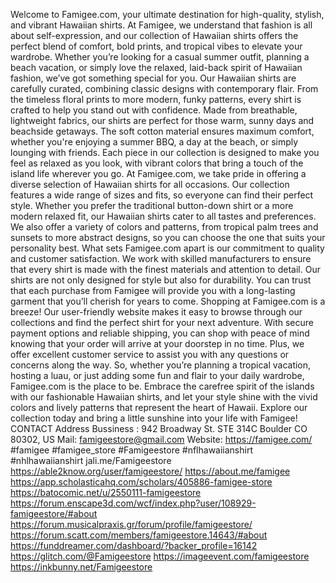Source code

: Welcome to Famigee.com, your ultimate destination for high-quality, stylish, and vibrant Hawaiian shirts. At Famigee, we understand that fashion is all about self-expression, and our collection of Hawaiian shirts offers the perfect blend of comfort, bold prints, and tropical vibes to elevate your wardrobe. Whether you’re looking for a casual summer outfit, planning a beach vacation, or simply love the relaxed, laid-back spirit of Hawaiian fashion, we’ve got something special for you.
Our Hawaiian shirts are carefully curated, combining classic designs with contemporary flair. From the timeless floral prints to more modern, funky patterns, every shirt is crafted to help you stand out with confidence. Made from breathable, lightweight fabrics, our shirts are perfect for those warm, sunny days and beachside getaways. The soft cotton material ensures maximum comfort, whether you're enjoying a summer BBQ, a day at the beach, or simply lounging with friends. Each piece in our collection is designed to make you feel as relaxed as you look, with vibrant colors that bring a touch of the island life wherever you go.
At Famigee.com, we take pride in offering a diverse selection of Hawaiian shirts for all occasions. Our collection features a wide range of sizes and fits, so everyone can find their perfect style. Whether you prefer the traditional button-down shirt or a more modern relaxed fit, our Hawaiian shirts cater to all tastes and preferences. We also offer a variety of colors and patterns, from tropical palm trees and sunsets to more abstract designs, so you can choose the one that suits your personality best.
What sets Famigee.com apart is our commitment to quality and customer satisfaction. We work with skilled manufacturers to ensure that every shirt is made with the finest materials and attention to detail. Our shirts are not only designed for style but also for durability. You can trust that each purchase from Famigee will provide you with a long-lasting garment that you’ll cherish for years to come.
Shopping at Famigee.com is a breeze! Our user-friendly website makes it easy to browse through our collections and find the perfect shirt for your next adventure. With secure payment options and reliable shipping, you can shop with peace of mind knowing that your order will arrive at your doorstep in no time. Plus, we offer excellent customer service to assist you with any questions or concerns along the way.
So, whether you’re planning a tropical vacation, hosting a luau, or just adding some fun and flair to your daily wardrobe, Famigee.com is the place to be. Embrace the carefree spirit of the islands with our fashionable Hawaiian shirts, and let your style shine with the vivid colors and lively patterns that represent the heart of Hawaii. Explore our collection today and bring a little sunshine into your life with Famigee!
CONTACT
Address Bussiness : 942 Broadway St. STE 314C Boulder CO 80302, US
Mail: famigeestore@gmail.com
Website: https://famigee.com/
#famigee #famigee_store #Famigeestore #nflhawaiianshirt #nhlhawaiianshirt
jali.me/Famigeestore
https://able2know.org/user/famigeestore/
https://about.me/famigee
https://app.scholasticahq.com/scholars/405886-famigee-store
https://batocomic.net/u/2550111-famigeestore
https://forum.enscape3d.com/wcf/index.php?user/108929-famigeestore/#about
https://forum.musicalpraxis.gr/forum/profile/famigeestore/
https://forum.scatt.com/members/famigeestore.14643/#about
https://funddreamer.com/dashboard/?backer_profile=16142
https://glitch.com/@Famigeestore
https://imageevent.com/famigeestore
https://inkbunny.net/Famigeestore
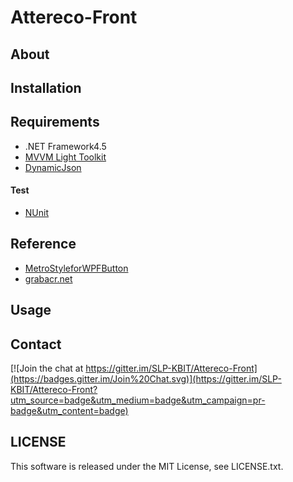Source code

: # Attereco-Front

## About

## Installation

## Requirements

- .NET Framework4.5
- [MVVM Light Toolkit](http://www.mvvmlight.net/)
- [DynamicJson](http://dynamicjson.codeplex.com/)

#### Test

- [NUnit](http://www.nunit.org/)

## Reference

- [MetroStyleforWPFButton](https://gist.github.com/alimbada/3083937)
- [grabacr.net](http://grabacr.net/archives/507)

## Usage

## Contact

[![Join the chat at https://gitter.im/SLP-KBIT/Attereco-Front](https://badges.gitter.im/Join%20Chat.svg)](https://gitter.im/SLP-KBIT/Attereco-Front?utm_source=badge&utm_medium=badge&utm_campaign=pr-badge&utm_content=badge)

## LICENSE
This software is released under the MIT License, see LICENSE.txt.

*WORK TO BE COMPLETED*
Without including any pictures, please restate all the records exactly.

*EXERCISE OUTPUT*
Source code

: Welcome to Famigee.com, your ultimate destination for high-quality, stylish, and vibrant Hawaiian shirts. At Famigee, we understand that fashion is all about self-expression, and our collection of Hawaiian shirts offers the perfect blend of comfort, bold prints, and tropical vibes to elevate your wardrobe. Whether you’re looking for a casual summer outfit, planning a beach vacation, or simply love the relaxed, laid-back spirit of Hawaiian fashion, we’ve got something special for you.
Our Hawaiian shirts are carefully curated, combining classic designs with contemporary flair. From the timeless floral prints to more modern, funky patterns, every shirt is crafted to help you stand out with confidence. Made from breathable, lightweight fabrics, our shirts are perfect for those warm, sunny days and beachside getaways. The soft cotton material ensures maximum comfort, whether you're enjoying a summer BBQ, a day at the beach, or simply lounging with friends. Each piece in our collection is designed to make you feel as relaxed as you look, with vibrant colors that bring a touch of the island life wherever you go.
At Famigee.com, we take pride in offering a diverse selection of Hawaiian shirts for all occasions. Our collection features a wide range of sizes and fits, so everyone can find their perfect style. Whether you prefer the traditional button-down shirt or a more modern relaxed fit, our Hawaiian shirts cater to all tastes and preferences. We also offer a variety of colors and patterns, from tropical palm trees and sunsets to more abstract designs, so you can choose the one that suits your personality best.
What sets Famigee.com apart is our commitment to quality and customer satisfaction. We work with skilled manufacturers to ensure that every shirt is made with the finest materials and attention to detail. Our shirts are not only designed for style but also for durability. You can trust that each purchase from Famigee will provide you with a long-lasting garment that you’ll cherish for years to come.
Shopping at Famigee.com is a breeze! Our user-friendly website makes it easy to browse through our collections and find the perfect shirt for your next adventure. With secure payment options and reliable shipping, you can shop with peace of mind knowing that your order will arrive at your doorstep in no time. Plus, we offer excellent customer service to assist you with any questions or concerns along the way.
So, whether you’re planning a tropical vacation, hosting a luau, or just adding some fun and flair to your daily wardrobe, Famigee.com is the place to be. Embrace the carefree spirit of the islands with our fashionable Hawaiian shirts, and let your style shine with the vivid colors and lively patterns that represent the heart of Hawaii. Explore our collection today and bring a little sunshine into your life with Famigee!
CONTACT
Address Bussiness : 942 Broadway St. STE 314C Boulder CO 80302, US
Mail: famigeestore@gmail.com
Website: https://famigee.com/
#famigee #famigee_store #Famigeestore #nflhawaiianshirt #nhlhawaiianshirt
jali.me/Famigeestore
https://able2know.org/user/famigeestore/
https://about.me/famigee
https://app.scholasticahq.com/scholars/405886-famigee-store
https://batocomic.net/u/2550111-famigeestore
https://forum.enscape3d.com/wcf/index.php?user/108929-famigeestore/#about
https://forum.musicalpraxis.gr/forum/profile/famigeestore/
https://forum.scatt.com/members/famigeestore.14643/#about
https://funddreamer.com/dashboard/?backer_profile=16142
https://glitch.com/@Famigeestore
https://imageevent.com/famigeestore
https://inkbunny.net/Famigeestore
Source code

: # Attereco-Front

## About

## Installation

## Requirements

- .NET Framework4.5
- [MVVM Light Toolkit](http://www.mvvmlight.net/)
- [DynamicJson](http://dynamicjson.codeplex.com/)

#### Test

- [NUnit](http://www.nunit.org/)

## Reference

- [MetroStyleforWPFButton](https://gist.github.com/alimbada/3083937)
- [grabacr.net](http://grabacr.net/archives/507)

## Usage

## Contact

[![Join the chat at https://gitter.im/SLP-KBIT/Attereco-Front](https://badges.gitter.im/Join%20Chat.svg)](https://gitter.im/SLP-KBIT/Attereco-Front?utm_source=badge&utm_medium=badge&utm_campaign=pr-badge&utm_content=badge)

## LICENSE
This software is released under the MIT License, see LICENSE.txt.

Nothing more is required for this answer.